The USDJPY pair begins the new week on a high note. Reversing a significant portion of Friday’s retracement drop from its highest level since November 2022. Spot prices maintain intraday gains as the European session begins, but may struggle to capitalize. On a rise over the 145.00 psychological level. Speculation that the Japanese government may interfere in the markets to support the weakening native currency may turn out to be a crucial factor. That limits any further advances for the yen. However, the negative is mitigated by a significant divergence in monetary policy stances made by the Bank of Japan (BoJ). And other major central banks, particularly the Federal Reserve (Fed).
The BoJ policy divergence continues to underpin and sustain the USDJPY.
Indeed, market investors appear to believe. That the Bank of Japan’s negative interest-rate policy would be maintained at least until next year. Furthermore, BoJ Governor Kazuo Ueda recently ruled out any adjustment in ultra-loose policy settings. And indicated no immediate intentions to alter yield curve management measures. In contrast, Fed Chair Jerome Powell stated last week that two more rate hikes are expected before the end of the year. Markets reacted quickly, pricing in a roughly 85% possibility of a 25-bps lift-off. At the FOMC meeting scheduled for July 25-26. This supports rising US Treasury bond rates, which revives US Dollar (USD) demand and should underpin the USDJPY pair for the time being.

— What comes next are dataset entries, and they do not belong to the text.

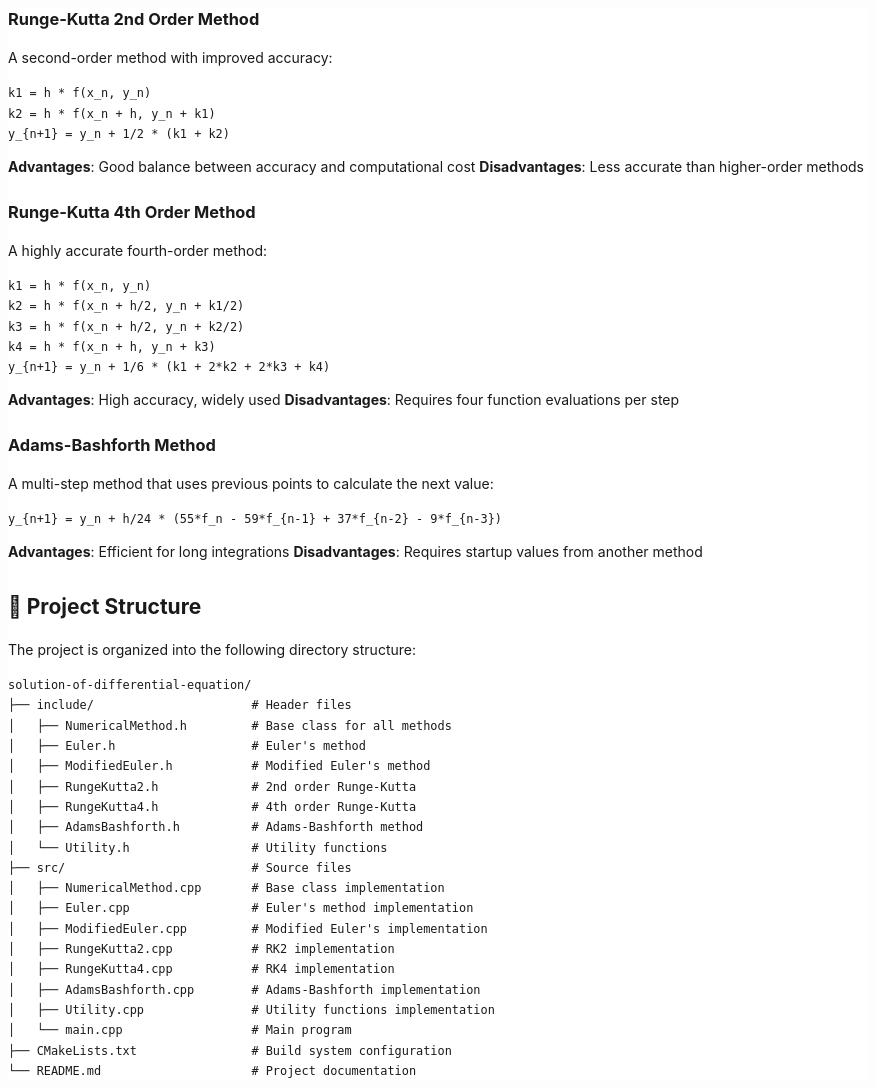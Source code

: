 ### Runge-Kutta 2nd Order Method

A second-order method with improved accuracy:

```
k1 = h * f(x_n, y_n)
k2 = h * f(x_n + h, y_n + k1)
y_{n+1} = y_n + 1/2 * (k1 + k2)
```

**Advantages**: Good balance between accuracy and computational cost
**Disadvantages**: Less accurate than higher-order methods

### Runge-Kutta 4th Order Method

A highly accurate fourth-order method:

```
k1 = h * f(x_n, y_n)
k2 = h * f(x_n + h/2, y_n + k1/2)
k3 = h * f(x_n + h/2, y_n + k2/2)
k4 = h * f(x_n + h, y_n + k3)
y_{n+1} = y_n + 1/6 * (k1 + 2*k2 + 2*k3 + k4)
```

**Advantages**: High accuracy, widely used
**Disadvantages**: Requires four function evaluations per step

### Adams-Bashforth Method

A multi-step method that uses previous points to calculate the next value:

```
y_{n+1} = y_n + h/24 * (55*f_n - 59*f_{n-1} + 37*f_{n-2} - 9*f_{n-3})
```

**Advantages**: Efficient for long integrations
**Disadvantages**: Requires startup values from another method

## 📁 Project Structure

The project is organized into the following directory structure:

```
solution-of-differential-equation/
├── include/                      # Header files
│   ├── NumericalMethod.h         # Base class for all methods
│   ├── Euler.h                   # Euler's method
│   ├── ModifiedEuler.h           # Modified Euler's method
│   ├── RungeKutta2.h             # 2nd order Runge-Kutta
│   ├── RungeKutta4.h             # 4th order Runge-Kutta
│   ├── AdamsBashforth.h          # Adams-Bashforth method
│   └── Utility.h                 # Utility functions
├── src/                          # Source files
│   ├── NumericalMethod.cpp       # Base class implementation
│   ├── Euler.cpp                 # Euler's method implementation
│   ├── ModifiedEuler.cpp         # Modified Euler's implementation
│   ├── RungeKutta2.cpp           # RK2 implementation
│   ├── RungeKutta4.cpp           # RK4 implementation
│   ├── AdamsBashforth.cpp        # Adams-Bashforth implementation
│   ├── Utility.cpp               # Utility functions implementation
│   └── main.cpp                  # Main program
├── CMakeLists.txt                # Build system configuration
└── README.md                     # Project documentation
```
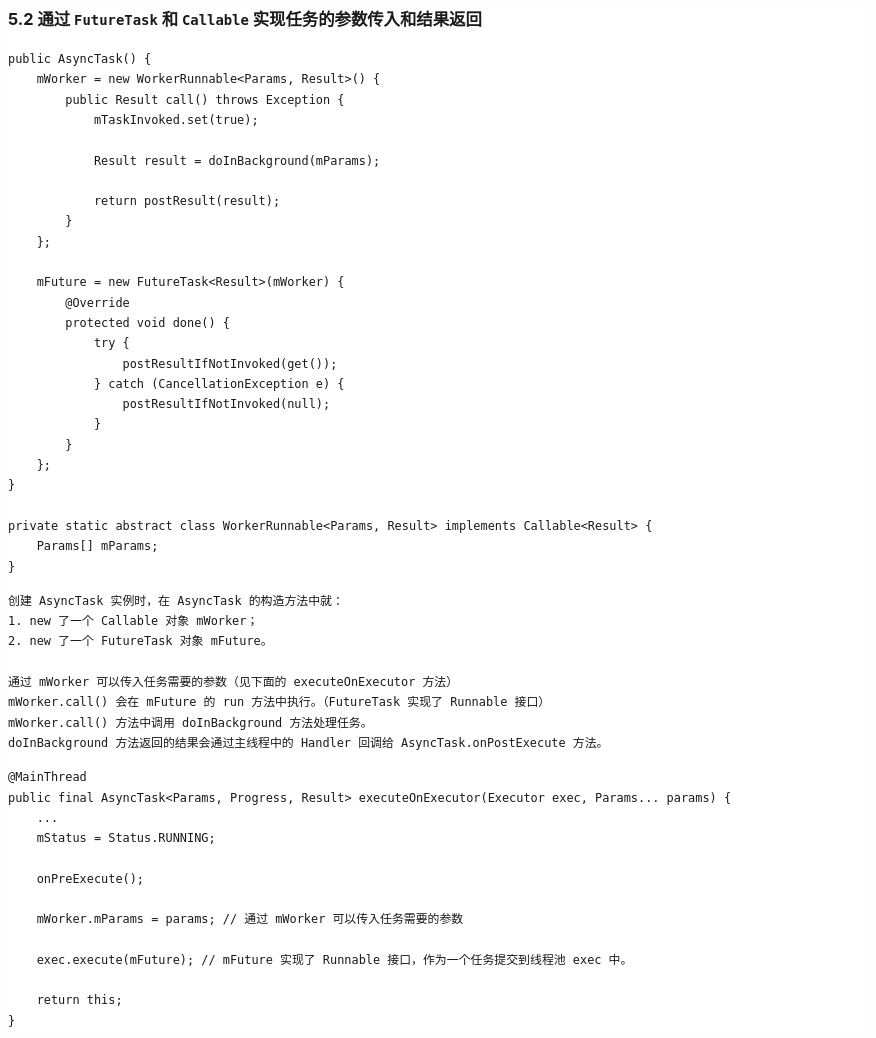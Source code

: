 ### 5.2 通过 `FutureTask` 和 `Callable` 实现任务的参数传入和结果返回

```java:no-line-numbers
public AsyncTask() {
    mWorker = new WorkerRunnable<Params, Result>() {
        public Result call() throws Exception {
            mTaskInvoked.set(true);

            Result result = doInBackground(mParams);

            return postResult(result);
        }
    };
    
    mFuture = new FutureTask<Result>(mWorker) {
        @Override
        protected void done() {
            try {
                postResultIfNotInvoked(get());
            } catch (CancellationException e) {
                postResultIfNotInvoked(null);
            }
        }
    };
}

private static abstract class WorkerRunnable<Params, Result> implements Callable<Result> {
    Params[] mParams;
}
```

```:no-line-numbers
创建 AsyncTask 实例时，在 AsyncTask 的构造方法中就：
1. new 了一个 Callable 对象 mWorker；
2. new 了一个 FutureTask 对象 mFuture。

通过 mWorker 可以传入任务需要的参数（见下面的 executeOnExecutor 方法）
mWorker.call() 会在 mFuture 的 run 方法中执行。（FutureTask 实现了 Runnable 接口）
mWorker.call() 方法中调用 doInBackground 方法处理任务。
doInBackground 方法返回的结果会通过主线程中的 Handler 回调给 AsyncTask.onPostExecute 方法。
```

```java:no-line-numbers
@MainThread
public final AsyncTask<Params, Progress, Result> executeOnExecutor(Executor exec, Params... params) {
    ...
    mStatus = Status.RUNNING;

    onPreExecute();

    mWorker.mParams = params; // 通过 mWorker 可以传入任务需要的参数

    exec.execute(mFuture); // mFuture 实现了 Runnable 接口，作为一个任务提交到线程池 exec 中。

    return this;
}
```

Nonetheless, the mixed US inflation statistics released on Friday reinforced optimism that the Fed will finally moderate its aggressive approach, sooner rather than later. It is worth noting that the annual PCE Price Index fell to 3.8% in May from 4.3% the previous month, according to the US Bureau of Economic Analysis. Further data revealed that US consumer spending slowed considerably in May, and the Core PCE Price Index, excluding volatile food and energy components, fell to 4.6% in the reported month from 4.7% the previous month. The measure, on the other hand, remains considerably over the Fed’s 2% objective, supporting the probability of future policy tightening. As a result, the USD bulls’ benefit and the USDJPY pair should benefit.
Fears of intervention might limit advances ahead of this week’s crucial US announcements.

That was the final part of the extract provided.